Message ID 20240814124537.29847-1-kabel@kernel.org (mailing list archive)
State New, archived
Headers show
Series irqchip/armada-370-xp: Implement SoC Error interrupts | expand

Commit Message

Marek Behún Aug. 14, 2024, 12:45 p.m. UTC
From: Pali Rohár <pali@kernel.org>

Interrupt 4 in MPIC is the SoC Error Summary interrupt. The SoC Error
Reporting provides another hierarchy of interrupts, the SoC Error
interrupts. These can be used for example for PCIe error reporting.

Implement a new IRQ chip and domain for accessing these interrupts.

The code binds this new interrupt domain to the same device-tree node as
the main interrupt domain.

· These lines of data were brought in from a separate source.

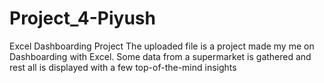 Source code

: # Project_4-Piyush
Excel Dashboarding Project
The uploaded file is a project made my me on Dashboarding with Excel.
Some data from a supermarket is gathered and rest all is displayed with a few top-of-the-mind insights
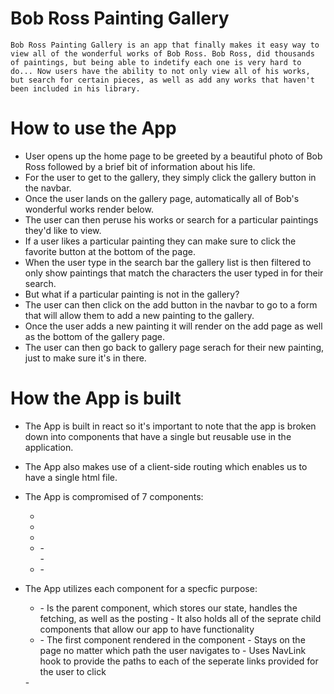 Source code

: # Bob Ross Painting Gallery 

    Bob Ross Painting Gallery is an app that finally makes it easy way to view all of the wonderful works of Bob Ross. Bob Ross, did thousands of paintings, but being able to indetify each one is very hard to do... Now users have the ability to not only view all of his works, but search for certain pieces, as well as add any works that haven't been included in his library.


# How to use the App 

- User opens up the home page to be greeted by a beautiful photo of Bob Ross followed by a brief bit of information about his life.
- For the user to get to the gallery, they simply click the gallery button in the navbar.
- Once the user lands on the gallery page, automatically all of Bob's wonderful works render below. 
-  The user can then peruse his works or search for a particular paintings they'd like to view. 
- If a user likes a particular painting they can make sure to click the favorite button at the bottom of the page. 
- When the user type in the search bar the gallery list is then filtered to only show paintings that match the characters the user typed in for their search. 
- But what if a particular painting is not in the gallery?  
- The user can then click on the add button in the navbar to go to a form that will allow them to add a new painting to the gallery. 
-  Once the user adds a new painting it will render on the add page as well as the bottom of the gallery page. 
- The user can then go back to gallery page serach for their new painting, just to make sure it's in there. 


# How the App is built 

- The App is built in react so it's important to note that the app is broken down into components that have a single but reusable use in the application. 
- The App also makes use of a client-side routing which enables us to have a single html file. 
- The App is compromised of 7 components: 

    - <App />
     - <NavBar />
     - <Home />
     - <Gallery />
        - <Search />
        - <PaintingCard />
     - <Add />
        - <PaintingCard />

- The App utilizes each component for a specfic purpose:
    - <App /> 
         - Is the parent component, which stores our state, handles the fetching, as well as the posting
         - It also holds all of the seprate child components that allow our app to have functionality 
    - <NavBar />
        - The first component rendered in the <App/> component 
        - Stays on the page no matter which path the user navigates to
        - Uses NavLink hook to provide the paths to each of the seperate links provided for the user to click
    <Gallery>
        - 

<!-- # The <App /> Component 

- The <App /> component is the parent component and where all of the fetching, posting, and state is managed. 
- It is also the component that manages our client side routing feature:  -->


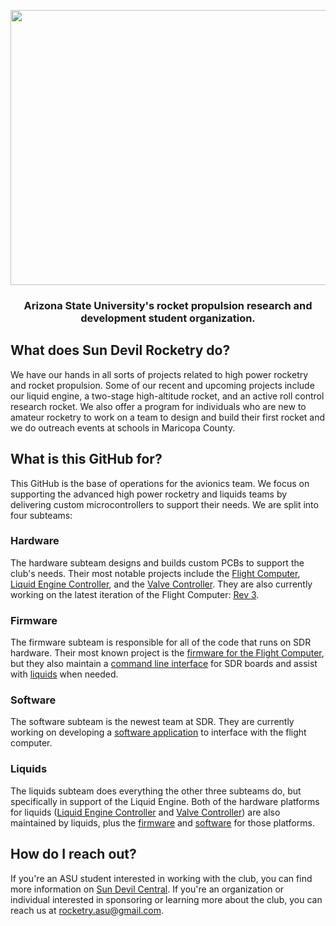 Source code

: <p align="center">
  <a href="https://sundevilrocketry.github.io">
    <img width="550" height="440" src="https://user-images.githubusercontent.com/13630061/212499223-b09d9515-3ac8-4796-8298-e47b7fd720be.png" />
  </a>
</p>
<h3 align="center">Arizona State University's rocket propulsion research and development student organization.</h3>

## What does Sun Devil Rocketry do?
We have our hands in all sorts of projects related to high power rocketry and rocket propulsion. Some of our recent and upcoming projects include our liquid engine, a two-stage high-altitude rocket, and an active roll control research rocket. We also offer a program for individuals who are new to amateur rocketry to work on a team to design and build their first rocket and we do outreach events at schools in Maricopa County.

## What is this GitHub for?
This GitHub is the base of operations for the avionics team. We focus on supporting the advanced high power rocketry and liquids teams by delivering custom microcontrollers to support their needs. We are split into four subteams:

### Hardware
The hardware subteam designs and builds custom PCBs to support the club's needs. Their most notable projects include the [Flight Computer](https://github.com/SunDevilRocketry/Flight-Computer), [Liquid Engine Controller](https://github.com/SunDevilRocketry/Liquid-Engine-Controller), and the [Valve Controller](https://github.com/SunDevilRocketry/Valve-Controller). They are also currently working on the latest iteration of the Flight Computer: [Rev 3](https://github.com/SunDevilRocketry/Flight-Computer-R3).
### Firmware
The firmware subteam is responsible for all of the code that runs on SDR hardware. Their most known project is the [firmware for the Flight Computer](https://github.com/SunDevilRocketry/Flight-Computer-Firmware), but they also maintain a [command line interface](https://github.com/SunDevilRocketry/sdec) for SDR boards and assist with [liquids](https://github.com/SunDevilRocketry/Engine-Controller-Firmware) when needed.
### Software
The software subteam is the newest team at SDR. They are currently working on developing a [software application](https://github.com/SunDevilRocketry/Flight-Software-GUI) to interface with the flight computer.
### Liquids
The liquids subteam does everything the other three subteams do, but specifically in support of the Liquid Engine. Both of the hardware platforms for liquids ([Liquid Engine Controller](https://github.com/SunDevilRocketry/Liquid-Engine-Controller) and [Valve Controller](https://github.com/SunDevilRocketry/Valve-Controller)) are also maintained by liquids, plus the [firmware](https://github.com/SunDevilRocketry/Engine-Controller-Firmware) and [software](https://github.com/SunDevilRocketry/liquid_engine_gui) for those platforms.

## How do I reach out?
If you're an ASU student interested in working with the club, you can find more information on [Sun Devil Central](https://sundevilcentral.eoss.asu.edu/SDRocketry/club_signup). If you're an organization or individual interested in sponsoring or learning more about the club, you can reach us at rocketry.asu@gmail.com.
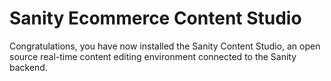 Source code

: # Sanity Ecommerce Content Studio

Congratulations, you have now installed the Sanity Content Studio, an open source real-time content editing environment connected to the Sanity backend.
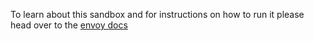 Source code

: To learn about this sandbox and for instructions on how to run it please head over
to the [envoy docs](https://www.envoyproxy.io/docs/envoy/latest/start/sandboxes/kafka)
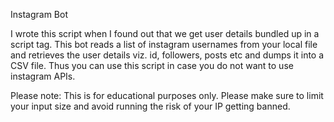 Instagram Bot

I wrote this script when I found out that we get user details bundled up in a script tag. This bot reads a list of instagram usernames from your local file and retrieves the user details viz. id, followers, posts etc and dumps it into a CSV file. Thus you can use this script in case you do not want to use instagram APIs.

Please note: This is for educational purposes only. Please make sure to limit your input size and avoid running the risk of your IP getting banned.
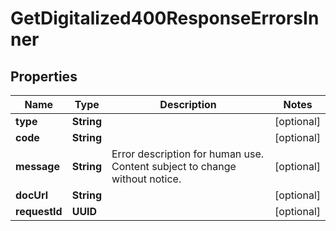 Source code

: 

# GetDigitalized400ResponseErrorsInner


## Properties

| Name | Type | Description | Notes |
|------------ | ------------- | ------------- | -------------|
|**type** | **String** |  |  [optional] |
|**code** | **String** |  |  [optional] |
|**message** | **String** | Error description for human use. Content subject to change without notice. |  [optional] |
|**docUrl** | **String** |  |  [optional] |
|**requestId** | **UUID** |  |  [optional] |



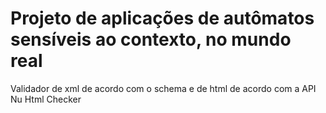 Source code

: <h1>Projeto de aplicações de autômatos sensíveis ao contexto, no mundo real</h1>
<p>Validador de xml de acordo com o schema e de html de acordo com a API Nu Html Checker</p>
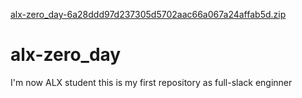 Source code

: [alx-zero_day-6a28ddd97d237305d5702aac66a067a24affab5d.zip](https://github.com/alainrenen/alx-zero_day/files/10139774/alx-zero_day-6a28ddd97d237305d5702aac66a067a24affab5d.zip)
# alx-zero_day
I'm now ALX student this is my first repository as full-slack enginner 
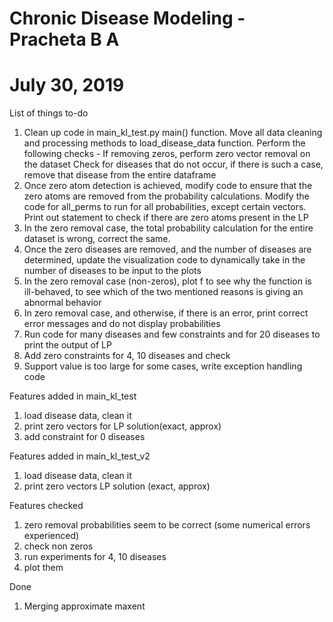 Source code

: # Chronic Disease Modeling - Pracheta B A
# July 30, 2019

List of things to-do
1. Clean up code in main_kl_test.py main() function. Move all data cleaning and processing methods to load_disease_data function. Perform the following checks - 
	If removing zeros, perform zero vector removal on the dataset 
	Check for diseases that do not occur, if there is such a case, remove that disease from the entire dataframe 
2. Once zero atom detection is achieved, modify code to ensure that the zero atoms are removed from the probability calculations. Modify the code for all_perms to run for all probabilities, except certain vectors. Print out statement to check if there are zero atoms present in the LP 
3. In the zero removal case, the total probability calculation for the entire dataset is wrong, correct the same. 
4. Once the zero diseases are removed, and the number of diseases are determined, update the visualization code to dynamically take in the number of diseases to be input to the plots 
5. In the zero removal case (non-zeros), plot f to see why the function is ill-behaved, to see which of the two mentioned reasons is giving an abnormal behavior 
6. In zero removal case, and otherwise, if there is an error, print correct error messages and do not display probabilities
7. Run code for many diseases and few constraints and for 20 diseases to print the output of LP 
8. Add zero constraints for 4, 10 diseases and check
9. Support value is too large for some cases, write exception handling code

Features added in main_kl_test 
1. load disease data, clean it
2. print zero vectors for LP solution(exact, approx)
3. add constraint for 0 diseases

Features added in main_kl_test_v2
1. load disease data, clean it 
2. print zero vectors LP solution (exact, approx)

Features checked
1. zero removal probabilities seem to be correct (some numerical errors experienced)
2. check non zeros 
3. run experiments for 4, 10 diseases 
4. plot them 

Done
1. Merging approximate maxent
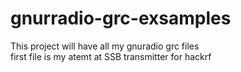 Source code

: # gnurradio-grc-exsamples

This project will have all my gnuradio grc files<br>
first file is my atemt at SSB transmitter for hackrf 
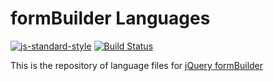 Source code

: # formBuilder Languages

[![js-standard-style](https://img.shields.io/badge/code%20style-standard-brightgreen.svg)](http://standardjs.com)
[![Build Status](https://travis-ci.com/kevinchappell/formBuilder-languages.svg?branch=master)](https://travis-ci.com/kevinchappell/formBuilder-languages)

This is the repository of language files for [jQuery formBuilder](https://github.com/kevinchappell/formBuilder)
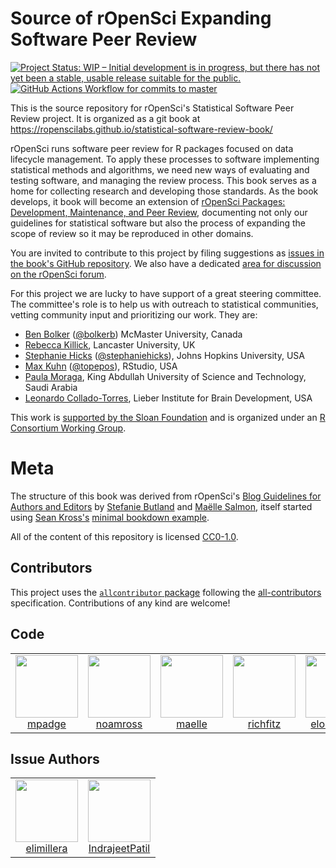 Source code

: # Source of rOpenSci Expanding Software Peer Review

<!-- badges: start -->
[![Project Status: WIP – Initial development is in progress, but there has not yet been a stable, usable release suitable for the public.](https://www.repostatus.org/badges/latest/wip.svg)](https://www.repostatus.org/#wip)
[![GitHub Actions Workflow for commits to master](https://github.com/ropenscilabs/statistical-software-review-book/workflows/Render-Book-from-master/badge.svg)](https://github.com/ropenscilabs/statistical-software-review-book/actions?query=workflow%3ARender-Book-from-master)
<!-- badges: end -->

This is the source repository for rOpenSci's Statistical Software Peer Review
project.  It is organized as a git book at <https://ropenscilabs.github.io/statistical-software-review-book/>

rOpenSci runs software peer review for R packages focused on data lifecycle management.
To apply these processes to software implementing statistical methods and algorithms,
we need new ways of evaluating and testing software, and managing the review
process. This book serves as a home for collecting research and developing
those standards. As the book develops, it book will become an extension of
[rOpenSci Packages: Development, Maintenance, and Peer Review](https://devguide.ropensci.org/),
documenting not only our guidelines for statistical software but also the process
of expanding the scope of review so it may be reproduced in other domains.

You are invited to contribute to this project by filing suggestions as
[issues in the book's GitHub repository](https://github.com/ropenscilabs/statistical-software-review-book/issues).
We also have a dedicated [area for discussion on the rOpenSci forum](https://discuss.ropensci.org/c/statistical-software-peer-review/28).

For this project we are lucky to have support of a great steering committee.  The
committee's role is to help us with outreach to statistical communities, vetting
community input and prioritizing our work. They are:

-   [Ben Bolker](https://ms.mcmaster.ca/~bolker/) ([\@bolkerb](https://twitter.com/bolkerb)) McMaster University, Canada
-   [Rebecca Killick](http://www.lancs.ac.uk/~killick/), Lancaster University, UK
-   [Stephanie Hicks](https://www.stephaniehicks.com/) ([\@stephaniehicks](https://twitter.com/stephaniehicks)), Johns Hopkins University, USA
-   [Max Kuhn](http://appliedpredictivemodeling.com/) ([\@topepos](https://twitter.com/topepos)), RStudio, USA
-   [Paula Moraga](http://www.paulamoraga.com/), King Abdullah University of Science and Technology, Saudi Arabia
-   [Leonardo Collado-Torres](http://lcolladotor.github.io/), Lieber Institute for Brain Development, USA

This work is [
supported by the Sloan Foundation](https://ropensci.org/blog/2019/07/15/expanding-software-review/)
and is organized under an
[R Consortium Working Group](https://www.r-consortium.org/projects/isc-working-groups).

# Meta

The structure of this book was derived from rOpenSci's [Blog Guidelines for Authors and Editors](https://github.com/ropensci-org/blog-guidance) by [Stefanie Butland](https://github.com/stefaniebutland) and [Maëlle Salmon](https://github.com/maelle), itself started using [Sean Kross's](https://github.com/seankross) [minimal bookdown example](https://github.com/seankross/bookdown-start).

All of the content of this repository is licensed 
[CC0-1.0](https://creativecommons.org/publicdomain/zero/1.0/).

## Contributors


<!-- ALL-CONTRIBUTORS-LIST:START - Do not remove or modify this section -->
<!-- prettier-ignore-start -->
<!-- markdownlint-disable -->

This project uses the [`allcontributor` package](https://github.com/mpadge/allcontributor) following the [all-contributors](https://allcontributors.org) specification. Contributions of any kind are welcome!

## Code

<table>

<tr>
<td align="center">
<a href="https://github.com/mpadge">
<img src="https://avatars1.githubusercontent.com/u/6697851?v=4" width="100px;" alt=""/>
</a><br>
<a href="https://github.com/ropenscilabs/statistical-software-review-book/commits?author=mpadge">mpadge</a>
</td>
<td align="center">
<a href="https://github.com/noamross">
<img src="https://avatars1.githubusercontent.com/u/571752?v=4" width="100px;" alt=""/>
</a><br>
<a href="https://github.com/ropenscilabs/statistical-software-review-book/commits?author=noamross">noamross</a>
</td>
<td align="center">
<a href="https://github.com/maelle">
<img src="https://avatars0.githubusercontent.com/u/8360597?v=4" width="100px;" alt=""/>
</a><br>
<a href="https://github.com/ropenscilabs/statistical-software-review-book/commits?author=maelle">maelle</a>
</td>
<td align="center">
<a href="https://github.com/richfitz">
<img src="https://avatars1.githubusercontent.com/u/1558093?v=4" width="100px;" alt=""/>
</a><br>
<a href="https://github.com/ropenscilabs/statistical-software-review-book/commits?author=richfitz">richfitz</a>
</td>
<td align="center">
<a href="https://github.com/elong0527">
<img src="https://avatars0.githubusercontent.com/u/465246?v=4" width="100px;" alt=""/>
</a><br>
<a href="https://github.com/ropenscilabs/statistical-software-review-book/commits?author=elong0527">elong0527</a>
</td>
<td align="center">
<a href="https://github.com/Pakillo">
<img src="https://avatars0.githubusercontent.com/u/1597843?v=4" width="100px;" alt=""/>
</a><br>
<a href="https://github.com/ropenscilabs/statistical-software-review-book/commits?author=Pakillo">Pakillo</a>
</td>
</tr>

</table>


## Issue Authors

<table>

<tr>
<td align="center">
<a href="https://github.com/elimillera">
<img src="https://avatars1.githubusercontent.com/u/24767886?u=16d22ed97b442cfa1847d0f110b7dbf5c190c5a5&v=4" width="100px;" alt=""/>
</a><br>
<a href="https://github.com/ropenscilabs/statistical-software-review-book/issues?q=is%3Aissue+author%3Aelimillera">elimillera</a>
</td>
<td align="center">
<a href="https://github.com/IndrajeetPatil">
<img src="https://avatars0.githubusercontent.com/u/11330453?u=6eb9f03fe4cc5a2a67633252acda215b113234be&v=4" width="100px;" alt=""/>
</a><br>
<a href="https://github.com/ropenscilabs/statistical-software-review-book/issues?q=is%3Aissue+author%3AIndrajeetPatil">IndrajeetPatil</a>
</td>
</tr>

</table>

<!-- markdownlint-enable -->
<!-- prettier-ignore-end -->
<!-- ALL-CONTRIBUTORS-LIST:END -->
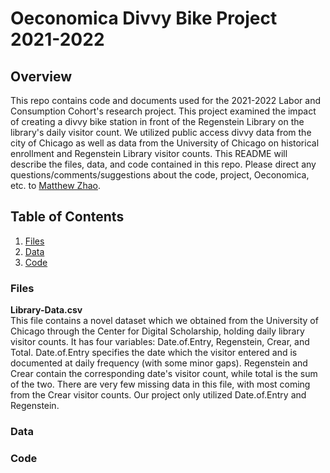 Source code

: # Oeconomica Divvy Bike Project 2021-2022
## Overview
This repo contains code and documents used for the 2021-2022 Labor and Consumption Cohort's research project. This project examined the impact of creating a divvy bike 
station in front of the Regenstein Library on the library's daily visitor count. We utilized public access divvy data from the city of Chicago as well as data from the 
University of Chicago on historical enrollment and Regenstein Library visitor counts. This README will describe the files, data, and code contained in this repo. Please 
direct any questions/comments/suggestions about the code, project, Oeconomica, etc. to [Matthew Zhao](mzhao117@uchicago.edu).

## Table of Contents
1. [Files](#files)
2. [Data](#data)
3. [Code](#code)

### Files
**Library-Data.csv**<br>
This file contains a novel dataset which we obtained from the University of Chicago through the Center for Digital Scholarship, holding daily library visitor counts. It 
has four variables: Date.of.Entry, Regenstein, Crear, and Total. Date.of.Entry specifies the date which the visitor entered and is documented at daily frequency 
(with some minor gaps). Regenstein and Crear contain the corresponding date's visitor count, while total is the sum of the two. There are very few missing data in this 
file, with most coming from the Crear visitor counts. Our project only utilized Date.of.Entry and Regenstein. 

### Data

### Code

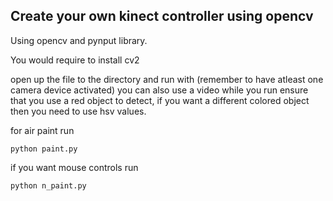 ## Create your own kinect controller using opencv

Using opencv and pynput library.

You would require to install cv2

open up the file to the directory and run with (remember to have atleast one camera device activated) you can also use a video
while you run ensure that you use a red object to detect, if you want a different colored object then you need to use hsv values.

for air paint run

`python paint.py`

if you want mouse controls run

`python n_paint.py`
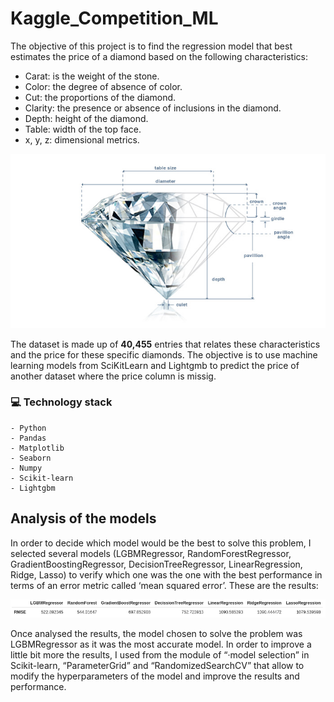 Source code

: # Kaggle_Competition_ML

The objective of this project is to find the regression model that best estimates the price of a diamond based on the following characteristics:

- Carat: is the weight of the stone.
- Color: the degree of absence of color.
- Cut: the proportions of the diamond.
- Clarity: the presence or absence of inclusions in the diamond.
- Depth: height of the diamond.
- Table: width of the top face.
- x, y, z: dimensional metrics.

![](images/diamond_anatomy.jpg)

The dataset is made up of **40,455** entries that relates these characteristics and the price for these specific diamonds. The objective is to use machine learning models from SciKitLearn and Lightgmb to predict the price of another dataset where the price column is missig.

### :computer: **Technology stack**

    - Python
    - Pandas
    - Matplotlib
    - Seaborn
    - Numpy
    - Scikit-learn
    - Lightgbm



## **Analysis of the models**
In order to decide which model would be the best to solve this problem, I selected several models (LGBMRegressor, RandomForestRegressor, GradientBoostingRegressor,  DecisionTreeRegressor,
LinearRegression,  Ridge,  Lasso) to verify which one was the one with the best performance in terms of an error metric called ‘mean squared error’. These are the results:

![](images/RMSE.png)

Once analysed the results, the model chosen to solve the problem was LGBMRegressor as it was the most accurate model. In order to improve a little bit more the results, I used from the module of “·model selection” in Scikit-learn,  “ParameterGrid” and “RandomizedSearchCV” that allow to modify the hyperparameters of the model and improve the results and performance.
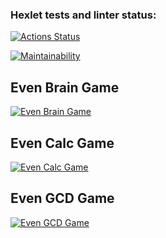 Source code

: ### Hexlet tests and linter status:
[![Actions Status](https://github.com/GuVictory/frontend-project-44/workflows/hexlet-check/badge.svg)](https://github.com/GuVictory/frontend-project-44/actions)

[![Maintainability](https://api.codeclimate.com/v1/badges/ca254a854cc6634e56e8/maintainability)](https://codeclimate.com/github/GuVictory/frontend-project-44/maintainability)

## Even Brain Game
[![Even Brain Game](https://asciinema.org/a/LztfC0M7lShTNtpGD3VGFXjp3.svg)](https://asciinema.org/a/LztfC0M7lShTNtpGD3VGFXjp3)

## Even Calc Game
[![Even Calc Game](https://asciinema.org/a/P0vufsLP6igINiJRqNWU7diC4.svg)](https://asciinema.org/a/P0vufsLP6igINiJRqNWU7diC4)

## Even GCD Game
[![Even GCD Game](https://asciinema.org/a/bXZM86u4VqyXresEY5uv4ofqT.svg)](https://asciinema.org/a/bXZM86u4VqyXresEY5uv4ofqT) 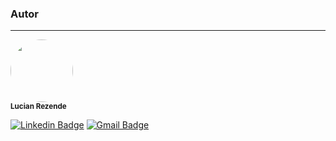 ### Autor

---

 <img style="border-radius: 50%;" src="https://avatars.githubusercontent.com/u/60575473?v=4" width="100px;" alt=""/>
 <br />
 <sub><b>Lucian Rezende</b></sub>

[![Linkedin Badge](https://img.shields.io/badge/-Lucian-blue?style=flat-square&logo=Linkedin&logoColor=white&link=https://www.linkedin.com/in/lucianrezende/)](https://www.linkedin.com/in/lucianrezende/)
[![Gmail Badge](https://img.shields.io/badge/-lucianfiocello@gmail.com-c14438?style=flat-square&logo=Gmail&logoColor=white&link=mailto:lucianfiocello@gmail.com)](mailto:lucianfiocello@gmail.com)
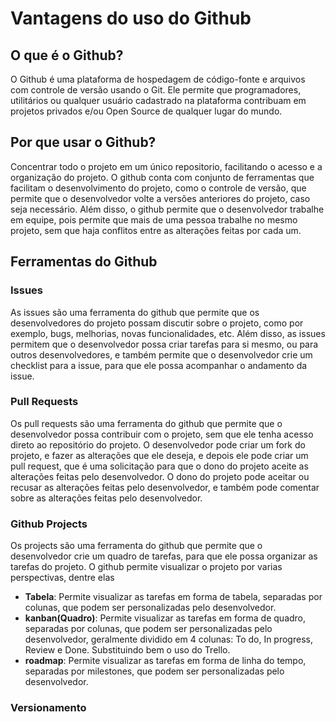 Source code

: # Vantagens do uso do Github

## O que é o Github?

O Github é uma plataforma de hospedagem de código-fonte e arquivos com controle de versão usando o Git. Ele permite que programadores, utilitários ou qualquer usuário cadastrado na plataforma contribuam em projetos privados e/ou Open Source de qualquer lugar do mundo.

## Por que usar o Github?

Concentrar todo o projeto em um único repositorio, facilitando o acesso e a organização do projeto. O github conta com conjunto de ferramentas que facilitam o desenvolvimento do projeto, como o controle de versão, que permite que o desenvolvedor volte a versões anteriores do projeto, caso seja necessário. Além disso, o github permite que o desenvolvedor trabalhe em equipe, pois permite que mais de uma pessoa trabalhe no mesmo projeto, sem que haja conflitos entre as alterações feitas por cada um.

## Ferramentas do Github

### Issues

As issues são uma ferramenta do github que permite que os desenvolvedores do projeto possam discutir sobre o projeto, como por exemplo, bugs, melhorias, novas funcionalidades, etc. Além disso, as issues permitem que o desenvolvedor possa criar tarefas para si mesmo, ou para outros desenvolvedores, e também permite que o desenvolvedor crie um checklist para a issue, para que ele possa acompanhar o andamento da issue.

### Pull Requests

Os pull requests são uma ferramenta do github que permite que o desenvolvedor possa contribuir com o projeto, sem que ele tenha acesso direto ao repositório do projeto. O desenvolvedor pode criar um fork do projeto, e fazer as alterações que ele deseja, e depois ele pode criar um pull request, que é uma solicitação para que o dono do projeto aceite as alterações feitas pelo desenvolvedor. O dono do projeto pode aceitar ou recusar as alterações feitas pelo desenvolvedor, e também pode comentar sobre as alterações feitas pelo desenvolvedor.

### Github Projects

Os projects são uma ferramenta do github que permite que o desenvolvedor crie um quadro de tarefas, para que ele possa organizar as tarefas do projeto. O github permite visualizar o projeto por varias perspectivas, dentre elas

- **Tabela**: Permite visualizar as tarefas em forma de tabela, separadas por colunas, que podem ser personalizadas pelo desenvolvedor.
- **kanban(Quadro)**: Permite visualizar as tarefas em forma de quadro, separadas por colunas, que podem ser personalizadas pelo desenvolvedor, geralmente dividido em 4 colunas: To do, In progress, Review e Done. Substituindo bem o uso do Trello.
- **roadmap**: Permite visualizar as tarefas em forma de linha do tempo, separadas por milestones, que podem ser personalizadas pelo desenvolvedor.

### Versionamento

The main interrupt controller has its
interrupts described by one argument in device-tree
(#interrupt-cells = <1>), i.e.:

  interrupts-extended = <&mpic 8>;

Because of backwards compatibility we cannot change this number of
arguments, and so the SoC Error interrupts must also be described by
this one number.

Thus, to describe a SoC Error interrupt, one has to add the an offset
to the SoC Error interrupt number. Offset 0x400 was chosen because the
main controller supports at most 1024 interrupts (in theory; in practice
it seems to be 116 interrupts on all supported platforms). An example of
describing a SoC Error interrupt is

  interrupts-extended = <&mpic 0x404>;

Signed-off-by: Pali Rohár <pali@kernel.org>
[ Marek: rebased, refactored, dropped the requirement for another
  interrupt-controller device-tree node by binding the new IRQ domain
  to the same node, changed commit message ]
Signed-off-by: Marek Behún <kabel@kernel.org>
---
 drivers/irqchip/Kconfig             |   1 +
 drivers/irqchip/irq-armada-370-xp.c | 248 +++++++++++++++++++++++++++-
 2 files changed, 241 insertions(+), 8 deletions(-)

Comments

Thomas Gleixner Aug. 14, 2024, 3:51 p.m. UTC | #1
On Wed, Aug 14 2024 at 14:45, Marek Behún wrote:

Cc+ device tree people.

> + The code binds this new interrupt domain to the same device-tree node as
> + the main interrupt domain. The main interrupt controller has its
> + interrupts described by one argument in device-tree
> + (#interrupt-cells = <1>), i.e.:
> + 
> +   interrupts-extended = <&mpic 8>;
> + 
> + Because of backwards compatibility we cannot change this number of
> + arguments, and so the SoC Error interrupts must also be described by
> + this one number.
> + 
> + Thus, to describe a SoC Error interrupt, one has to add the an offset
> + to the SoC Error interrupt number. Offset 0x400 was chosen because the
> + main controller supports at most 1024 interrupts (in theory; in practice
> + it seems to be 116 interrupts on all supported platforms). An example of
> + describing a SoC Error interrupt is
> + 
> +   interrupts-extended = <&mpic 0x404>;

This looks like a horrible hack and I don't understand why this can't be
a separate interrupt controller, which it is in the hardware. That
controller utilizes interrupt 4 from the MPIC.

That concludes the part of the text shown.